Exercise details:
Everything from the line containing "- 🌱 Alumni ONE Oracle." to the close of the listing below should be retyped exactly, and nothing before it.

——

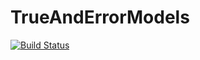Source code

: # TrueAndErrorModels

[![Build Status](https://github.com/itsdfish/TrueAndErrorModels.jl/actions/workflows/CI.yml/badge.svg?branch=main)](https://github.com/itsdfish/TrueAndErrorModels.jl/actions/workflows/CI.yml?query=branch%3Amain)
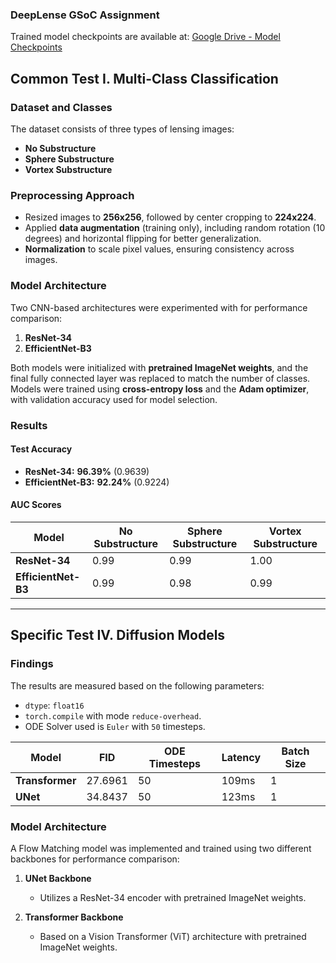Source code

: ### DeepLense GSoC Assignment 
Trained model checkpoints are available at:  [Google Drive - Model Checkpoints](https://drive.google.com/drive/folders/1nx47dQgX7yavo8oQ4e0-seyRaG1rDXY-?usp=sharing)  

## Common Test I. Multi-Class Classification

### Dataset and Classes  
The dataset consists of three types of lensing images:  

- **No Substructure**  
- **Sphere Substructure**  
- **Vortex Substructure**  

### Preprocessing Approach  
- Resized images to **256x256**, followed by center cropping to **224x224**.  
- Applied **data augmentation** (training only), including random rotation (10 degrees) and horizontal flipping for better generalization.  
- **Normalization** to scale pixel values, ensuring consistency across images.  

### Model Architecture  
Two CNN-based architectures were experimented with for performance comparison:

1. **ResNet-34**  
2. **EfficientNet-B3**  

Both models were initialized with **pretrained ImageNet weights**, and the final fully connected layer was replaced to match the number of classes. Models were trained using **cross-entropy loss** and the **Adam optimizer**, with validation accuracy used for model selection.  

### Results  

#### Test Accuracy  
- **ResNet-34:** **96.39%** (0.9639)  
- **EfficientNet-B3:** **92.24%** (0.9224)  

#### AUC Scores  
| Model            | No Substructure | Sphere Substructure | Vortex Substructure |
|-----------------|----------------|----------------------|----------------------|
| **ResNet-34**   | 0.99           | 0.99                 | 1.00                 |
| **EfficientNet-B3** | 0.99      | 0.98                 | 0.99                 |

---  

## Specific Test IV. Diffusion Models 

### Findings  
The results are measured based on the following parameters:

- `dtype`: `float16`
- `torch.compile` with mode `reduce-overhead`.
- ODE Solver used is `Euler` with `50` timesteps.   

| Model           | FID  | ODE Timesteps | Latency | Batch Size |
|---------------|------|---------------|---------|------------|
| **Transformer** | 27.6961 | 50          | 109ms   | 1          |
| **UNet**      | 34.8437 | 50            | 123ms   | 1          |

### Model Architecture  
A Flow Matching model was implemented and trained using two different backbones for performance comparison:

1. **UNet Backbone**  
   - Utilizes a ResNet-34 encoder with pretrained ImageNet weights.  

2. **Transformer Backbone**  
   - Based on a Vision Transformer (ViT) architecture with pretrained ImageNet weights.  
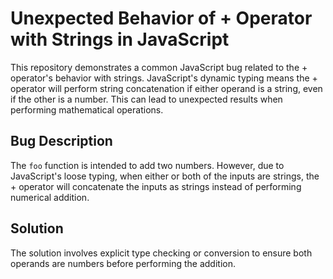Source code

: # Unexpected Behavior of + Operator with Strings in JavaScript
This repository demonstrates a common JavaScript bug related to the + operator's behavior with strings.  JavaScript's dynamic typing means the + operator will perform string concatenation if either operand is a string, even if the other is a number. This can lead to unexpected results when performing mathematical operations.

## Bug Description
The `foo` function is intended to add two numbers. However, due to JavaScript's loose typing, when either or both of the inputs are strings, the + operator will concatenate the inputs as strings instead of performing numerical addition.

## Solution
The solution involves explicit type checking or conversion to ensure both operands are numbers before performing the addition.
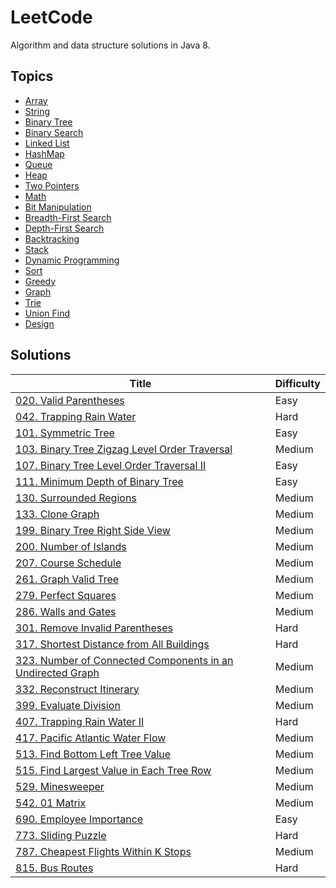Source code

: # LeetCode

Algorithm and data structure solutions in Java 8.

## Topics

* [Array](https://github.com/zirui-wang/LeetCode#array)
* [String](https://github.com/zirui-wang/LeetCode#string)
* [Binary Tree](https://github.com/zirui-wang/LeetCode#binary-tree)
* [Binary Search](https://github.com/zirui-wang/LeetCode#binary-search)
* [Linked List](https://github.com/zirui-wang/LeetCode#linked-list)
* [HashMap](https://github.com/zirui-wang/LeetCode#hashmap)
* [Queue](https://github.com/zirui-wang/LeetCode#queue)
* [Heap](https://github.com/zirui-wang/LeetCode#heap)
* [Two Pointers](https://github.com/zirui-wang/LeetCode#two-pointers)
* [Math](https://github.com/zirui-wang/LeetCode#math)
* [Bit Manipulation](https://github.com/zirui-wang/LeetCode#bit-manipulation)
* [Breadth-First Search](./BreadthFirstSearch/README.md)
* [Depth-First Search](https://github.com/zirui-wang/LeetCode#depth-first-search)
* [Backtracking](https://github.com/zirui-wang/LeetCode#backtracking)
* [Stack](https://github.com/zirui-wang/LeetCode#stack)
* [Dynamic Programming](https://github.com/zirui-wang/LeetCode#dynamic-programming)
* [Sort](https://github.com/zirui-wang/LeetCode#sort)
* [Greedy](https://github.com/zirui-wang/LeetCode#greedy)
* [Graph](https://github.com/zirui-wang/LeetCode#graph)
* [Trie](https://github.com/zirui-wang/LeetCode#trie)
* [Union Find](https://github.com/zirui-wang/LeetCode#union-find)
* [Design](https://github.com/zirui-wang/LeetCode#design)

## Solutions

|Title|Difficulty|
|-----|---------|
|[020. Valid Parentheses](./Solutions/020_Valid_Parentheses/README.md)|Easy|
|[042. Trapping Rain Water](./Solutions/042_Trapping_Rain_Water/README.md)|Hard|
|[101. Symmetric Tree](./Solutions/101_Symmetric_Tree/README.md)|Easy|
|[103. Binary Tree Zigzag Level Order Traversal](./Solutions/103_Binary_Tree_Zigzag_Level_Order_Traversal/README.md)|Medium|
|[107. Binary Tree Level Order Traversal II](./Solutions/107_Binary_Tree_Level_Order_Traversal_II/README.md)|Easy|
|[111. Minimum Depth of Binary Tree](./Solutions/111_Minimum_Depth_of_Binary_Tree/README.md)|Easy|
|[130. Surrounded Regions](./Solutions/130_Surrounded_Regions/README.md)|Medium|
|[133. Clone Graph](./Solutions/133_Clone_Graph/README.md)|Medium|
|[199. Binary Tree Right Side View](./Solutions/199_Binary_Tree_Right_Side_View/README.md)|Medium|
|[200. Number of Islands](./Solutions/200_Number_of_Islands/README.md)|Medium|
|[207. Course Schedule](./Solutions/207_Course_Schedule/README.md)|Medium|
|[261. Graph Valid Tree](./Solutions/261_Graph_Valid_Tree/README.md)|Medium|
|[279. Perfect Squares](./Solutions/279_Perfect_Squares/README.md)|Medium|
|[286. Walls and Gates](./Solutions/286_Walls_and_Gates/README.md)|Medium|
|[301. Remove Invalid Parentheses](./Solutions/301_Remove_Invalid_Parentheses/README.md)|Hard|
|[317. Shortest Distance from All Buildings](./Solutions/317_Shortest_Distance_from_All_Buildings/README.md)|Hard|
|[323. Number of Connected Components in an Undirected Graph](./Solutions/323_Number_of_Connected_Components_in_an_Undirected_Graph/README.md)|Medium|
|[332. Reconstruct Itinerary](./Solutions/332_Reconstruct_Itinerary/README.md)|Medium|
|[399. Evaluate Division](./Solutions/399_Evaluate_Division/README.md)|Medium|
|[407. Trapping Rain Water II](./Solutions/407_Trapping_Rain_Water_II/README.md)|Hard|
|[417. Pacific Atlantic Water Flow](./Solutions/417_Pacific_Atlantic_Water_Flow/README.md)|Medium|
|[513. Find Bottom Left Tree Value](./Solutions/513_Find_Bottom_Left_Tree_Value/README.md)|Medium|
|[515. Find Largest Value in Each Tree Row](./Solutions/515_Find_Largest_Value_in_Each_Tree_Row/README.md)|Medium|
|[529. Minesweeper](./Solutions/529_Minesweeper/README.md)|Medium|
|[542. 01 Matrix](./Solutions/542_01_Matrix/README.md)|Medium|
|[690. Employee Importance](./Solutions/690_Employee_Importance/README.md)|Easy|
|[773. Sliding Puzzle](./Solutions/773_Sliding_Puzzle/README.md)|Hard|
|[787. Cheapest Flights Within K Stops](./Solutions/787_Cheapest_Flights_Within_K_Stops/README.md)|Medium|
|[815. Bus Routes](./Solutions/815_Bus_Routes/README.md)|Hard|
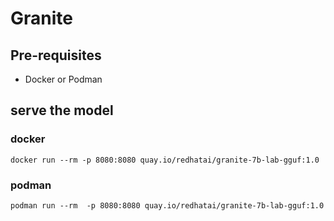 # Granite

## Pre-requisites

* Docker or Podman


## serve the model

### docker

`docker run --rm -p 8080:8080 quay.io/redhatai/granite-7b-lab-gguf:1.0 `

### podman

`podman run --rm  -p 8080:8080 quay.io/redhatai/granite-7b-lab-gguf:1.0`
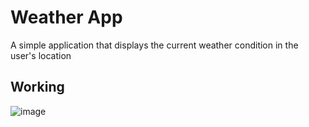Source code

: # Weather App

A simple application that displays the current weather condition in the user's location

## Working

![image](https://user-images.githubusercontent.com/127374103/231950053-df909868-a414-4bb2-bc24-df0442b48cb1.png)


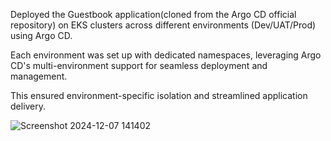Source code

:Deployed the Guestbook application(cloned from the Argo CD official repository) on EKS clusters across different environments (Dev/UAT/Prod) using Argo CD.

Each environment was set up with dedicated namespaces, leveraging Argo CD's multi-environment support for seamless deployment and management. 

This ensured environment-specific isolation and streamlined application delivery.

![Screenshot 2024-12-07 141402](https://github.com/user-attachments/assets/a380a934-b43e-4151-9a74-43cb671011eb)
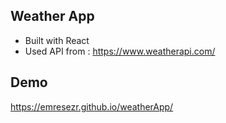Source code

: ## Weather App
* Built with React 
* Used API from : https://www.weatherapi.com/

## Demo 

  https://emresezr.github.io/weatherApp/
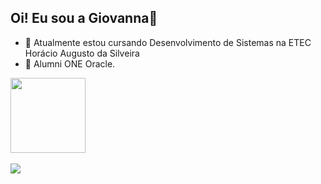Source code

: ## Oi! Eu sou a Giovanna👋

- 🔭 Atualmente estou cursando Desenvolvimento de Sistemas na ETEC Horácio Augusto da Silveira
- 🌱 Alumni ONE Oracle.

<div>
<a href="https://github.com/iasminaraujoc">
<img height="120em" src="https://github-readme-stats.vercel.app/api/top-langs/?username=iasminaraujoc&layout=compact&langs_count=7&theme=dracula"/>
</div>

<br>

<div> 
  <a href="www.linkedin.com/in/torresaguiar/" target="_blank"><img src="https://img.shields.io/badge/-LinkedIn-%230077B5?style=for-the-badge&logo=linkedin&logoColor=white" target="_blank"></a> 
  
</div>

——

Solution:
- 🌱 Alumni ONE Oracle.

<div>
<a href="https://github.com/iasminaraujoc">
<img height="120em" src="https://github-readme-stats.vercel.app/api/top-langs/?username=iasminaraujoc&layout=compact&langs_count=7&theme=dracula"/>
</div>

<br>

<div> 
  <a href="www.linkedin.com/in/torresaguiar/" target="_blank"><img src="https://img.shields.io/badge/-LinkedIn-%230077B5?style=for-the-badge&logo=linkedin&logoColor=white" target="_blank"></a> 
  
</div>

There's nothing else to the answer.